Katende aracılığıyla, “duuka” adlı küçük bir dükkânın etrafında dolanan birkaç kişiyle konuştum (duuka, Hintçedeki “dukan” kelimesinden türetilmiştir ve bu kelime eskiden “dukwalla” olarak bilinen Hintli tüccarlar tarafından bu bölgeye getirilmiştir). Bu dükkânda, sık sık DKC’den mal getirip götüren yaşlı bir tüccarla tanıştım. Ne tür mallar mı? Her türden; bazen elmas bile. Adı Ssuubi’ydi ve Luganda dili konuşuyordu. Katende’yi güldüren bir şey söyledi. Ne olduğunu sordum. Katende defterimi aldı ve kadının sözünü Luganda dilinde yazdı:

Akakonge ak’omu kkubo. Bwe katakukuba magenda, kakukuba amadda.
Sonra defteri bana uzattı:

“Yoldaki küçük bir ağaç kütüğü gidişinde seni tökezletmezse, dönüşte mutlaka tökezletir.”

Sanırım Ssuubi, kaçakçılık ve sınırdaki gümrük görevlilerine gönderme yapıyordu. Ama belki de bu, elmas kaçakçılığına bulaşmış olsa da, yoksulluğunun merkezinde kaderin yer aldığı bir hayatın kısa bir özeti gibiydi – burada neredeyse değersiz olan elmaslar, Körfez ülkelerine ya da Anvers’e ulaştığında inanılmaz değerlere ulaşıyor ve sonunda dünyanın dört bir yanındaki lüks mücevher mağazalarında satışa sunuluyor.

Ssuubi, “duuka”sında oturacak; bir meyve suyu alacak, paketlenmiş bir yemek yiyecek, güneşin altında bekleyecek – sınırı geçmenin güvenli olup olmadığını anlamaya çalışarak.
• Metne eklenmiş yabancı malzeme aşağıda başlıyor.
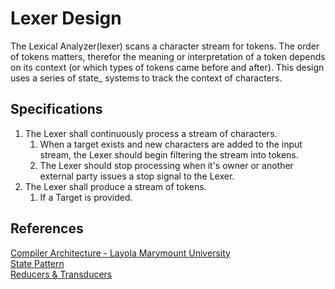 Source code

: # Lexer Design
The Lexical Analyzer(lexer) scans a character stream for tokens.  The order of tokens matters, therefor the meaning or interpretation of a token depends on its context (or which types of tokens came before and after).  This design uses a series of state_ systems to track the context of characters.

## Specifications
<ol>
<li>The Lexer shall continuously process a stream of characters.
<ol>
    <li>When a target exists and new characters are added to the input stream, the Lexer should begin filtering the stream into tokens. </li> 
    <li>The Lexer should stop processing when it's owner or another external party issues a stop signal to the Lexer.</li> 
</ol>
<li> The Lexer shall produce a stream of tokens.
<ol>
    <li>If a Target is provided. </li>
</ol>
</ol>

## References
[Compiler Architecture - Layola Marymount University](https://cs.lmu.edu/~ray/notes/compilerarchitecture/)  <br/>
[State Pattern](https://www.tutorialspoint.com/design_pattern/state_pattern.htm)  <br/>
[Reducers & Transducers](https://medium.com/async-la/a-short-and-sour-guide-to-reducers-b5b54d3bb018) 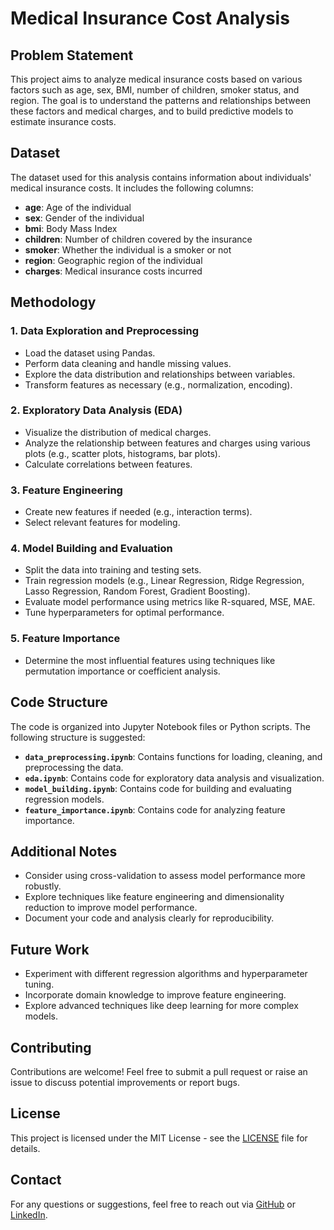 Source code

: # Medical Insurance Cost Analysis

## Problem Statement

This project aims to analyze medical insurance costs based on various factors such as age, sex, BMI, number of children, smoker status, and region. The goal is to understand the patterns and relationships between these factors and medical charges, and to build predictive models to estimate insurance costs.

## Dataset

The dataset used for this analysis contains information about individuals' medical insurance costs. It includes the following columns:

- **age**: Age of the individual
- **sex**: Gender of the individual
- **bmi**: Body Mass Index
- **children**: Number of children covered by the insurance
- **smoker**: Whether the individual is a smoker or not
- **region**: Geographic region of the individual
- **charges**: Medical insurance costs incurred

## Methodology

### 1. Data Exploration and Preprocessing

- Load the dataset using Pandas.
- Perform data cleaning and handle missing values.
- Explore the data distribution and relationships between variables.
- Transform features as necessary (e.g., normalization, encoding).

### 2. Exploratory Data Analysis (EDA)

- Visualize the distribution of medical charges.
- Analyze the relationship between features and charges using various plots (e.g., scatter plots, histograms, bar plots).
- Calculate correlations between features.

### 3. Feature Engineering

- Create new features if needed (e.g., interaction terms).
- Select relevant features for modeling.

### 4. Model Building and Evaluation

- Split the data into training and testing sets.
- Train regression models (e.g., Linear Regression, Ridge Regression, Lasso Regression, Random Forest, Gradient Boosting).
- Evaluate model performance using metrics like R-squared, MSE, MAE.
- Tune hyperparameters for optimal performance.

### 5. Feature Importance

- Determine the most influential features using techniques like permutation importance or coefficient analysis.

## Code Structure

The code is organized into Jupyter Notebook files or Python scripts. The following structure is suggested:

- **`data_preprocessing.ipynb`**: Contains functions for loading, cleaning, and preprocessing the data.
- **`eda.ipynb`**: Contains code for exploratory data analysis and visualization.
- **`model_building.ipynb`**: Contains code for building and evaluating regression models.
- **`feature_importance.ipynb`**: Contains code for analyzing feature importance.

## Additional Notes

- Consider using cross-validation to assess model performance more robustly.
- Explore techniques like feature engineering and dimensionality reduction to improve model performance.
- Document your code and analysis clearly for reproducibility.

## Future Work

- Experiment with different regression algorithms and hyperparameter tuning.
- Incorporate domain knowledge to improve feature engineering.
- Explore advanced techniques like deep learning for more complex models.

## Contributing

Contributions are welcome! Feel free to submit a pull request or raise an issue to discuss potential improvements or report bugs.

## License

This project is licensed under the MIT License - see the [LICENSE](LICENSE) file for details.

## Contact

For any questions or suggestions, feel free to reach out via [GitHub](https://github.com/arjungopalcg) or [LinkedIn](https://www.linkedin.com/in/arjungopalcg/).
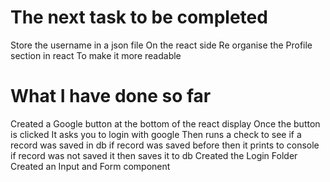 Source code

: # The next task to be completed
Store the username in a json file
On the react side
Re organise the Profile section in react
To make it more readable

# What I have done so far 
Created a Google button at the bottom of the react display
Once the button is clicked
It asks you to login with google
Then runs a check to see if a record was saved in db
if record was saved before then it prints to console
if record was not saved it then saves it to db
Created the Login Folder
Created an Input and Form component
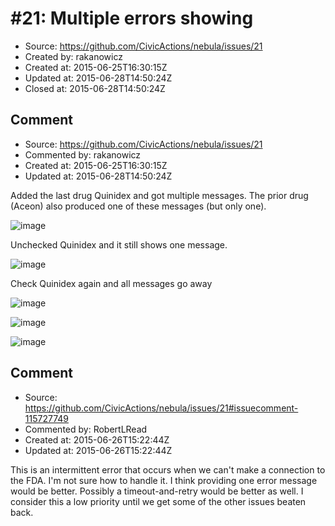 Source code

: # #21: Multiple errors showing

* Source: https://github.com/CivicActions/nebula/issues/21
* Created by: rakanowicz
* Created at: 2015-06-25T16:30:15Z
* Updated at: 2015-06-28T14:50:24Z
* Closed at: 2015-06-28T14:50:24Z


## Comment

* Source: https://github.com/CivicActions/nebula/issues/21
* Commented by: rakanowicz
* Created at: 2015-06-25T16:30:15Z
* Updated at: 2015-06-28T14:50:24Z

Added the last drug Quinidex and got multiple messages. The prior drug (Aceon) also produced one of these messages (but only one). 

![image](https://cloud.githubusercontent.com/assets/12954654/8359687/ecbdea7e-1b35-11e5-9e5c-92b49218630e.png)

Unchecked Quinidex and it still shows one message. 

![image](https://cloud.githubusercontent.com/assets/12954654/8359723/23e01748-1b36-11e5-9302-c4b545b44b72.png)



Check Quinidex again and all messages go away

![image](https://cloud.githubusercontent.com/assets/12954654/8359742/3bb11034-1b36-11e5-8925-20327c518015.png)


![image](https://cloud.githubusercontent.com/assets/12954654/8359925/6b5866ce-1b37-11e5-9d57-0efc80107fc7.png)


![image](https://cloud.githubusercontent.com/assets/12954654/8359930/71077bbe-1b37-11e5-8fee-5e78a36c6a01.png)



## Comment

* Source: https://github.com/CivicActions/nebula/issues/21#issuecomment-115727749
* Commented by: RobertLRead
* Created at: 2015-06-26T15:22:44Z
* Updated at: 2015-06-26T15:22:44Z

This is an intermittent error that occurs when we can&apos;t make a connection to the FDA.  I&apos;m not sure how to handle it.  I think providing one error message would be better.  Possibly a timeout-and-retry would be better as well.  I consider this a low priority until we get some of the other issues beaten back.



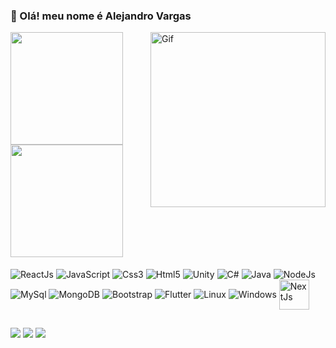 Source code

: ### 👋 Olá! meu nome é Alejandro Vargas 

 <div>
        <img  align="right" height="280" alt="Gif" src="https://th.bing.com/th/id/R.2377485861aa1162ba55c1823dbef8fe?rik=T6FxEDf%2bzPyvmQ&riu=http%3a%2f%2f25.media.tumblr.com%2ftumblr_lhmcq1YVTu1qz5szzo1_400.gif&ehk=E3h2ovg1zfn8M3h4KtXp6oxIJ8GeJePISVodcvTCOoU%3d&risl=&pid=ImgRaw"/>

  <a href="https://github.com/OinsaneX">
  <img height="180em"src="https://github-readme-stats.vercel.app/api?username=OinsaneX&show_icons=true&theme=radical&include_all_commits=true&count_private=true"/>
  <img height="180em" src="https://github-readme-stats.vercel.app/api/top-langs/?username=OinsaneX&layout=compact&langs_count=7&theme=radical"/>
</div>
  
  <div style="display: inline-block"><br>
    <img align="center" alt="ReactJs" src="https://img.icons8.com/plasticine/48/000000/react.png"/>
    <img align="center" alt="JavaScript" src="https://img.icons8.com/color/48/000000/javascript--v2.png"/>
    <img align="center" alt="Css3" src="https://img.icons8.com/color/48/000000/css3.png"/>
    <img align="center" alt="Html5" src="https://img.icons8.com/color/48/000000/html-5--v1.png"/>
    <img align="center" alt="Unity" src="https://img.icons8.com/ios-filled/48/000000/unity.png"/>
    <img align="center" alt="C#" src="https://img.icons8.com/color/48/000000/c-sharp-logo.png"/>
    <img align="center" alt="Java" src="https://img.icons8.com/color/48/000000/java-coffee-cup-logo--v1.png"/>
    <img align="center" alt="NodeJs" src="https://img.icons8.com/color/48/000000/nodejs.png"/>
    <img align="center" alt="MySql" src="https://img.icons8.com/color/48/000000/mysql-logo.png"/>
    <img align="center" alt="MongoDB" src="https://img.icons8.com/color/48/000000/mongodb.png"/>
    <img align="center" alt="Bootstrap" src="https://img.icons8.com/color/48/000000/bootstrap.png"/>
    <img align="center" alt="Flutter" src="https://img.icons8.com/color/48/000000/flutter.png"/>
    <img align="center" alt="Linux" src="https://img.icons8.com/color/48/000000/linux--v1.png"/>
    <img align="center" alt="Windows" src="https://img.icons8.com/color/48/000000/windows-10.png"/>
    <img align="center" alt="NextJs" height="48" width="48" src="https://camo.githubusercontent.com/92ec9eb7eeab7db4f5919e3205918918c42e6772562afb4112a2909c1aaaa875/68747470733a2f2f6173736574732e76657263656c2e636f6d2f696d6167652f75706c6f61642f76313630373535343338352f7265706f7369746f726965732f6e6578742d6a732f6e6578742d6c6f676f2e706e67"/>
  </div>

  ##
  
  <div>
    <a href="https://www.instagram.com/alejandro_vargas_999/"><img src="https://img.shields.io/badge/Instagram-E4405F?style=for-the-badge&logo=instagram&logoColor=white"/></a>
    <a href="https://www.facebook.com/profile.php?id=100009950736544"><img src="https://img.shields.io/badge/Facebook-1877F2?style=for-the-badge&logo=facebook&logoColor=white"/></a>
    <a href=""><img src="https://img.shields.io/badge/LinkedIn-0077B5?style=for-the-badge&logo=linkedin&logoColor=white"/></a>

  </div>
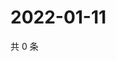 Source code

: # 2022-01-11

共 0 条

<!-- BEGIN WEIBO -->
<!-- 最后更新时间 Tue Jan 11 2022 18:13:32 GMT+0800 (China Standard Time) -->

<!-- END WEIBO -->
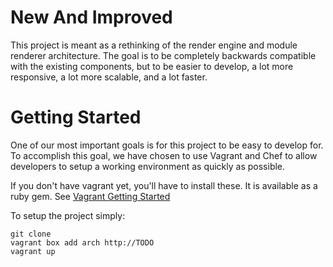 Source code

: New And Improved
===
This project is meant as a rethinking of the render engine and module renderer
architecture. The goal is to be completely backwards compatible with the
existing components, but to be easier to develop, a lot more responsive, a lot
more scalable, and a lot faster.

Getting Started
===
One of our most important goals is for this project to be easy to develop for.
To accomplish this goal, we have chosen to use Vagrant and Chef to allow
developers to setup a working environment as quickly as possible.

If you don't have vagrant yet, you'll have to install these. It is available as
a ruby gem. See [Vagrant Getting Started](http://vagrantup.com/docs/getting-started/index.html)

To setup the project simply:

	git clone
	vagrant box add arch http://TODO
	vagrant up


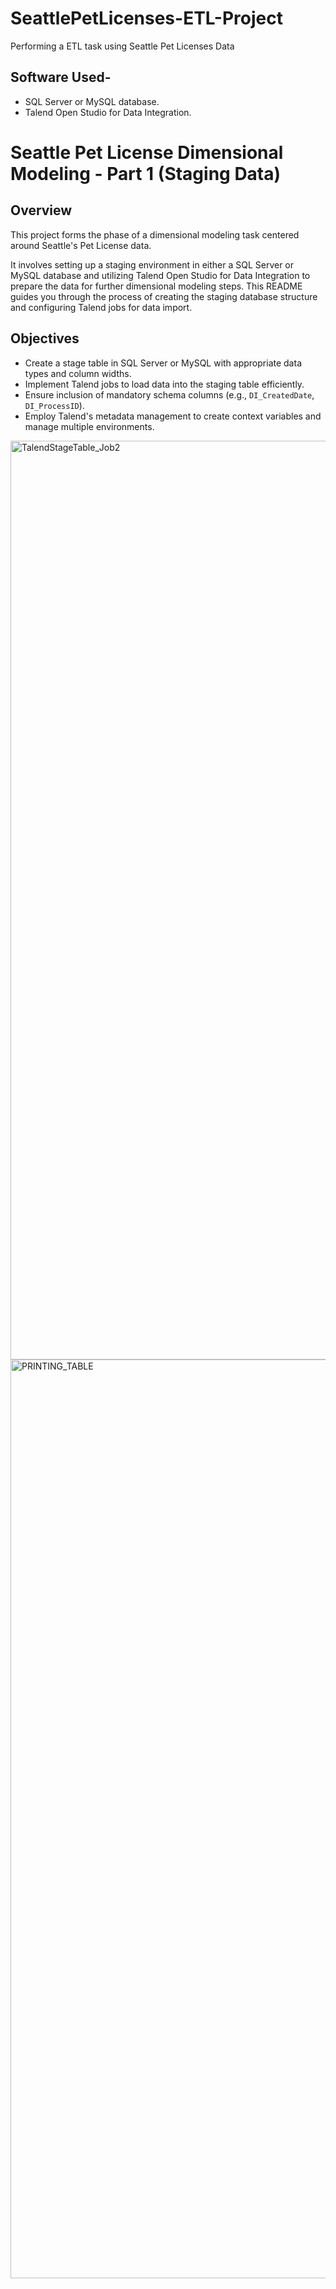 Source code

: # SeattlePetLicenses-ETL-Project
Performing a ETL task using Seattle Pet Licenses Data

## Software Used- 
- SQL Server or MySQL database.
- Talend Open Studio for Data Integration.

# Seattle Pet License Dimensional Modeling - Part 1 (Staging Data)

## Overview

This project forms the phase of a dimensional modeling task centered around Seattle's Pet License data. 

It involves setting up a staging environment in either a SQL Server or MySQL database and utilizing Talend Open Studio for Data Integration to prepare the data for further dimensional modeling steps. This README guides you through the process of creating the staging database structure and configuring Talend jobs for data import.

## Objectives

- Create a stage table in SQL Server or MySQL with appropriate data types and column widths.
- Implement Talend jobs to load data into the staging table efficiently.
- Ensure inclusion of mandatory schema columns (e.g., `DI_CreatedDate`, `DI_ProcessID`).
- Employ Talend's metadata management to create context variables and manage multiple environments.

<img width="1470" alt="TalendStageTable_Job2" src="https://github.com/pratik3336/SeattlePetLicenses-ETL-Project/assets/76115015/add607d0-23e5-4b4a-a25b-e84ff0bb6a80">


<img width="1470" alt="PRINTING_TABLE" src="https://github.com/pratik3336/SeattlePetLicenses-ETL-Project/assets/76115015/9c2b6aaf-c9de-4c5c-9fc2-9221638b37cf">

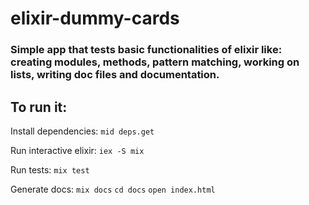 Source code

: # elixir-dummy-cards

### Simple app that tests basic functionalities of elixir like: creating modules, methods, pattern matching, working on lists, writing doc files and documentation.

## To run it:

Install dependencies:
`mid deps.get`

Run interactive elixir:
`iex -S mix`

Run tests: 
`mix test`

Generate docs:
`mix docs`
`cd docs`
`open index.html`
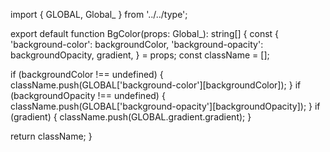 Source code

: import { GLOBAL, Global_ } from '../../type';

export default function BgColor(props: Global_): string[] {
  const {
    'background-color': backgroundColor,
    'background-opacity': backgroundOpacity,
    gradient,
  } = props;
  const className = [];

  if (backgroundColor !== undefined) {
    className.push(GLOBAL['background-color'][backgroundColor]);
  }
  if (backgroundOpacity !== undefined) {
    className.push(GLOBAL['background-opacity'][backgroundOpacity]);
  }
  if (gradient) {
    className.push(GLOBAL.gradient.gradient);
  }

  return className;
}
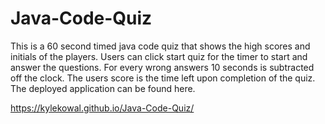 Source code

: # Java-Code-Quiz
This is a 60 second timed java code quiz that shows the high scores and initials of the players. Users can click start quiz for the timer to start and answer the questions. For every wrong answers 10 seconds is subtracted off the clock. The users score is the time left upon completion of the quiz. The deployed application can be found here. 

https://kylekowal.github.io/Java-Code-Quiz/
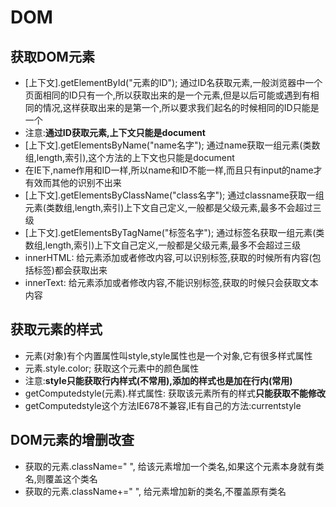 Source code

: # DOM

## 获取DOM元素

* [上下文].getElementById("元素的ID"); 通过ID名获取元素,一般浏览器中一个页面相同的ID只有一个,所以获取出来的是一个元素,但是以后可能或遇到有相同的情况,这样获取出来的是第一个,所以要求我们起名的时候相同的ID只能是一个
* 注意:**通过ID获取元素,上下文只能是document**
* [上下文].getElementsByName("name名字"); 通过name获取一组元素(类数组,length,索引),这个方法的上下文也只能是document
* 在IE下,name作用和ID一样,所以name和ID不能一样,而且只有input的name才有效而其他的识别不出来
* [上下文].getElementsByClassName("class名字"); 通过classname获取一组元素(类数组,length,索引)上下文自己定义,一般都是父级元素,最多不会超过三级
* [上下文].getElementsByTagName("标签名字"); 通过标签名获取一组元素(类数组,length,索引)上下文自己定义,一般都是父级元素,最多不会超过三级
* innerHTML: 给元素添加或者修改内容,可以识别标签,获取的时候所有内容(包括标签)都会获取出来
* innerText: 给元素添加或者修改内容,不能识别标签,获取的时候只会获取文本内容

## 获取元素的样式

* 元素(对象)有个内置属性叫style,style属性也是一个对象,它有很多样式属性
* 元素.style.color; 获取这个元素中的颜色属性
* 注意:**style只能获取行内样式(不常用),添加的样式也是加在行内(常用)**
* getComputedstyle(元素).样式属性: 获取该元素所有的样式**只能获取不能修改**
* getComputedstyle这个方法IE678不兼容,IE有自己的方法:currentstyle

## DOM元素的增删改查

* 获取的元素.className=" ", 给该元素增加一个类名,如果这个元素本身就有类名,则覆盖这个类名
* 获取的元素.className+=" ", 给元素增加新的类名,不覆盖原有类名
Sonra karşı tarafta M23’ün silahlı adamlarıyla başa çıkacak, elmaslarını ve diğer mallarını satacak birini arayacak, geri dönecek, takılmamaya çalışacak ve en sonunda, elmaslarını neredeyse bedavaya, onları Kenya’daki Mombasa Limanı’na taşıyacak bir satıcıya verecek.

Bu döngüde yer alan hiç kimse – elmasları toprağın altından çıkaran kişi, onları Ssuubi’ye satan kişi, Ssuubi’nin kendisi ya da elmasları ondan alıp Mombasa’ya götüren kişi – bu servetten hiçbir kazanç elde etmiyor. Gemi Körfez ülkelerine ya da Antwerp’e ulaşıp, elmaslar parlatılacak kişiye vardığında, işte ancak o zaman sermaye birikmeye başlıyor.

Ondan önce, bu değerli taşlar elden ele geçerken onlara dokunan herkes geçim sıkıntısıyla boğuşuyor.

İşte Afrika’nın zenginliği ve bu zenginliğin nasıl çalındığının gerçeği budur. Borç yükünün ve IMF’nin kemer sıkma ajandasının ardındaki çıplak gerçek budur.